There's still so much to do out there -- I've just scratched the surface with the farming community in Mesilla and Dell City, TX, and there are so many other aspects out there to study (I'm planning on going back the first week of December for the pecan harvest). Not sure if I'd necessarily want to do something on, say, the border wall and immigration, but that's definitely an aspect of the West along the border that's worthy of study. Guess in a way I'm putting borders around my personal 'West', perhaps to my detriment.

I'd be definitely receptive to doing some kind of workshop / mentoring program - whether here on RFF or even out West. Not sure that I have anything to say that's worth listening to -- I'm still trying to figure it all out myself!


The New Mexico Kid
by Vince Lupo, on Flickr
 
A considered and circumspect response. It seems perfectly fine to choose the integrity, authenticity, formal coherence etc. of the work—the process of growing the body of work—for as long as you like, rather than taking on self-promotion tasks as another side job. Self promotion is a necessary evil; it’s just a matter of where one draws the line between necessity and narcissism and nausea.

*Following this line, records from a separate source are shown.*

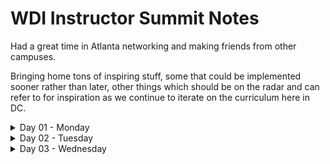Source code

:# WDI Instructor Summit Notes

Had a great time in Atlanta networking and making friends from other campuses.

Bringing home tons of inspiring stuff, some that could be implemented sooner rather than later, other things which should be on the radar and can refer to for inspiration as we continue to iterate on the curriculum here in DC.

<details>
<summary>Day 01 - Monday</summary>
On Monday representatives from each instructional team presented an overview of how they present the curriculum in their market. It was a pleasant surprise to see the curriculum moving towards more common goals but still each campus has their own approach and their own personality.

Most of the well-established and successful campuses teach Javascript first, and are mostly following the relative same sequence as the outline from Baseline.

People are coming to a lot of the same conclusions in terms of curriculum.

<img src="images/some-of-us.jpg" alt="Some of us in GA Atlanta" />

### Metro Share-Out
[METRO Share-Out Notes](metro-share-out.md)

Hightlights include:
- Half-day Wednesdays
- Removing Auth from several projects
- RepoTagger
- GArnet / GAlaxy student-tracker
- "Teach the class, not the curriculum"
- "The power of language"
</details>

<details>
<summary>Day 02 - Tuesday</summary>
Day 02 and 03 gave instructors a chance to share best practices.

<img src="images/guys-with-long-hair.jpg" alt="Guys with long hair" />

## Santa Monica
Phil Lamplugh on Teaching and Classroom Management
- relating concepts to the real world
- writing questions on the wall
- whys poignant guide to ruby
- Metaphors!

<details><summary>What is your go-to variable for an array?</summary>Rafa from NY suggested a closet</details>
<details>
    <summary>How do you explain function parameters?</summary>woodchipper, placeholders
</details>
<details>
    <summary>How do you describe HTTP?</summary>Game of Battleship
</details>
<details>
    <summary>Node.js? The DOM? variable scope...?</summary>
    Go to the summit next year!
</details>

## Seattle, Austin
Brian Hague and Sean Shannon spoke about ES6 aka ES2015. There was no resolution but it seemed that most people think it's a good idea to introduce as a special topic in support of something like React.js. Special tooling may be necessary due to lack of cross-browser support. React is going to have some transpiling anyway so why not do ES6? Suggested build tools:  Babel, webpack, Gulp

## Remote
Adi Hanash, Matt Huntington and Gordon ____ gave a great presentation on the remote curriculum. They started with red flags and had a failed attempt at a live demo using Cloud9. Despite the technical challenges, we were all impressed that this is going to be cool.

## New York
Jason Seminara spoke about React.js in WDI. Again, there was no resolution, but we think it would be similar to the ES6/2015 question. Most people think it's a good idea to introduce as a special topic.

## Global
Jay Nappy spoke about using Git/GitHub in the classroom. Specifically, copyright issues.
- Teaching trick: Jay made a Gist presentation with 3 prompts: "React to this statement"
- GA is speaking with GitHub about an Enterprise account. We'll see what happens!

## Atlanta
Dr. Mike Hopper spoke about GAlaxy - another website for instructor/student interaction built in the MEAN stack.

## Global
Jeanny spoke to us about Instructor collaborations with Instructional Design.
- What does collaboration look like?
- It seems like they don't have tooling for this but so we need to build our own.
- Highlighted DC's processes as a way to start collaborating without waiting for global

## New York / Global
Jessica Skeete - WDI Vision for the Future
- Other campuses ARE failing students as late as week 6! Global average is 9% failure rate
- We did a SWOT analysis, which was also awesome.

![Future-WDI](./wdi-summit/images.wdi_future-1.png)

</details>

<details>
<summary>Day 03 - Wednesday</summary>
Wednesday was short and sweet.

## New York
Andrew Madden, the Lead Instructor in NYC used to carry a notecard with him as a reminder of how to set up a great lesson:

* Context
* Specific
* How
* Objectives

He also introduced two useful ways to avoid a codealong:
1. Catch up
2. Screencast

## Boston

Boston is doing a bunch of cool things. One things that stuck out is their philosophy about language. They are firm believes in the power of language and think that is extremely important and frames the entire course. Here are some of our own rewrites of the [language we use](./language.md)

Boston also puts the MIT license and a copyright notice in all their public repos on GitHub. What do you think of [this license](./license.md)

## Global
Jess had a follow-up session in response to her session the previous day.
- "We are not trying to impose one curriculum on everybody."
- There is a need to have a set of modular resources that local instructional teams can influence and selectively poach as needed

## LA, Seattle
Meredith Byers and Chelsea Byers co-led a wrap up activity, "Rose, Thorn & Bud"
![roses](./wdi-summit/images/roses.jpg)
![thorns](./wdi-summit/images/thorns.jpg)
![buds](./wdi-summit/images/buds.jpg)


## Action Items

And at the end we quickly developed a tool that came to be known as [The Benn Diagram](images/wdi-summit-ben-diagram.pdf)

What does this look like for our market?

</details>
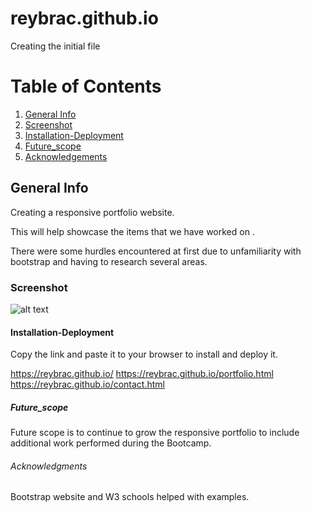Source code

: # reybrac.github.io
Creating the initial file

# Table of Contents
1. [General Info](#general-info)
2. [Screenshot](#Screenshot)
3. [Installation-Deployment](#Installation-Deployment)
4. [Future_scope](#Future_scope)
5. [Acknowledgements](#Acknowledgements)

## General Info

Creating a responsive portfolio website. 

This will help showcase the items that we have worked on . 

There were some hurdles encountered at first due to unfamiliarity with bootstrap and having to research several areas. 


### Screenshot
![alt text](https://github.com/reybrac/reybrac.github.io/blob/main/Assets/Images/Reybrac.github.io.JPG?raw=true)

#### Installation-Deployment
Copy the link and paste it to your browser to install and deploy it. 

https://reybrac.github.io/
https://reybrac.github.io/portfolio.html
https://reybrac.github.io/contact.html

##### Future_scope
Future scope is to continue to grow the responsive portfolio to include additional work performed during the Bootcamp.

###### Acknowledgments
Bootstrap website and W3 schools helped with examples. 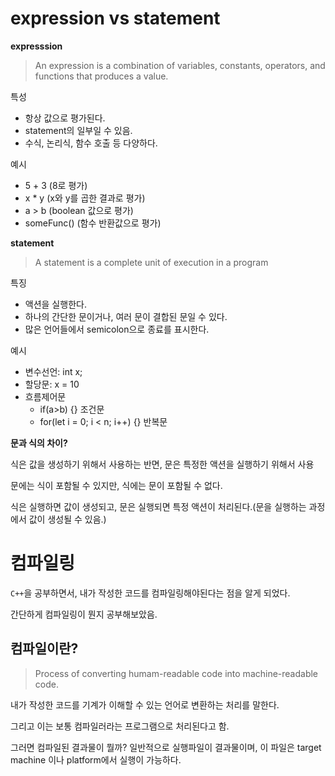 # expression vs statement

**expresssion**

> An expression is a combination of variables, constants, operators, and functions that produces a value.

특성

- 항상 값으로 평가된다.
- statement의 일부일 수 있음.
- 수식, 논리식, 함수 호출 등 다양하다.

예시

- 5 + 3 (8로 평가)
- x \* y (x와 y를 곱한 결과로 평가)
- a > b (boolean 값으로 평가)
- someFunc() (함수 반환값으로 평가)

**statement**

> A statement is a complete unit of execution in a program

특징

- 액션을 실행한다.
- 하나의 간단한 문이거나, 여러 문이 결합된 문일 수 있다.
- 많은 언어들에서 semicolon으로 종료를 표시한다.

예시

- 변수선언: int x;
- 할당문: x = 10
- 흐름제어문
  - if(a>b) {} 조건문
  - for(let i = 0; i < n; i++) {} 반복문

**문과 식의 차이?**

식은 값을 생성하기 위해서 사용하는 반면, 문은 특정한 액션을 실행하기 위해서 사용

문에는 식이 포함될 수 있지만, 식에는 문이 포함될 수 없다.

식은 실행하면 값이 생성되고, 문은 실행되면 특정 액션이 처리된다.(문을 실행하는 과정에서 값이 생성될 수 있음.)

# 컴파일링

`C++`을 공부하면서, 내가 작성한 코드를 컴파일링해야된다는 점을 알게 되었다.

간단하게 컴파일링이 뭔지 공부해보았음.

## 컴파일이란?

> Process of converting humam-readable code into machine-readable code.

내가 작성한 코드를 기계가 이해할 수 있는 언어로 변환하는 처리를 말한다.

그리고 이는 보통 컴파일러라는 프로그램으로 처리된다고 함.

그러면 컴파일된 결과물이 뭘까? 일반적으로 실행파일이 결과물이며, 이 파일은 target machine 이나 platform에서 실행이 가능하다.
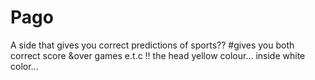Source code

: # Pago
A side that gives you correct predictions of sports??
#gives you both correct score &over games e.t.c
!! the head yellow colour...
inside white color...
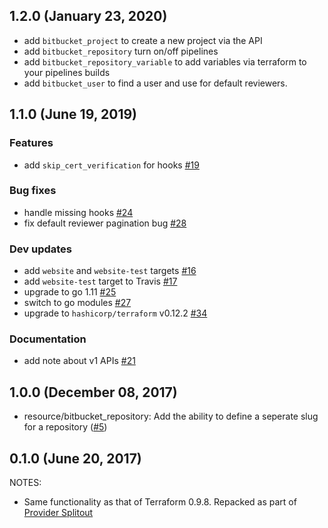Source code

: ## 1.2.0 (January 23, 2020)
* add `bitbucket_project` to create a new project via the API
* add `bitbucket_repository` turn on/off pipelines
* add `bitbucket_repository_variable` to add variables via terraform to your pipelines builds
* add `bitbucket_user` to find a user and use for default reviewers.

## 1.1.0 (June 19, 2019)

### Features

* add `skip_cert_verification` for hooks [#19](https://github.com/terraform-providers/terraform-provider-bitbucket/issues/19)

### Bug fixes

* handle missing hooks [#24](https://github.com/terraform-providers/terraform-provider-bitbucket/issues/24)
* fix default reviewer pagination bug [#28](https://github.com/terraform-providers/terraform-provider-bitbucket/issues/28)

### Dev updates

* add `website` and `website-test` targets [#16](https://github.com/terraform-providers/terraform-provider-bitbucket/issues/16)
* add `website-test` target to Travis [#17](https://github.com/terraform-providers/terraform-provider-bitbucket/issues/17)
* upgrade to go 1.11 [#25](https://github.com/terraform-providers/terraform-provider-bitbucket/issues/25)
* switch to go modules [#27](https://github.com/terraform-providers/terraform-provider-bitbucket/issues/27)
* upgrade to `hashicorp/terraform` v0.12.2 [#34](https://github.com/terraform-providers/terraform-provider-bitbucket/issues/34)

### Documentation

* add note about v1 APIs [#21](https://github.com/terraform-providers/terraform-provider-bitbucket/issues/21)

## 1.0.0 (December 08, 2017)

* resource/bitbucket_repository: Add the ability to define a seperate slug for a repository ([#5](https://github.com/terraform-providers/terraform-provider-bitbucket/issues/5))

## 0.1.0 (June 20, 2017)

NOTES:

* Same functionality as that of Terraform 0.9.8. Repacked as part of [Provider Splitout](https://www.hashicorp.com/blog/upcoming-provider-changes-in-terraform-0-10/)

How did Adams go about it? I have a 90 year old acquaintance who has been in the Sierra Club forever and still lives near Yosemite who knew Adams more as a Sierra Club member who photographed—before he was an artist-celebrity. I don’t know the Adams biography or career arc, but the clues are there, just as they would be for others since then.

PS: Maybe your nesting word above, “agent,” is a suggestion from your inner self—about farming out the work or promotion. Is there an art-photography equivalent of a literary agent? Some painters and sculptors have agents. Researching what forms of ‘agency’ might be out there could be interesting in a way that grinding out and circulating promotional copy is not
 
I don't know when I have ever seen such consistently gorgeous work both black and white and color, in one thread! Thanks to all for posting these. These shots make me want to pick up my camera and get busy!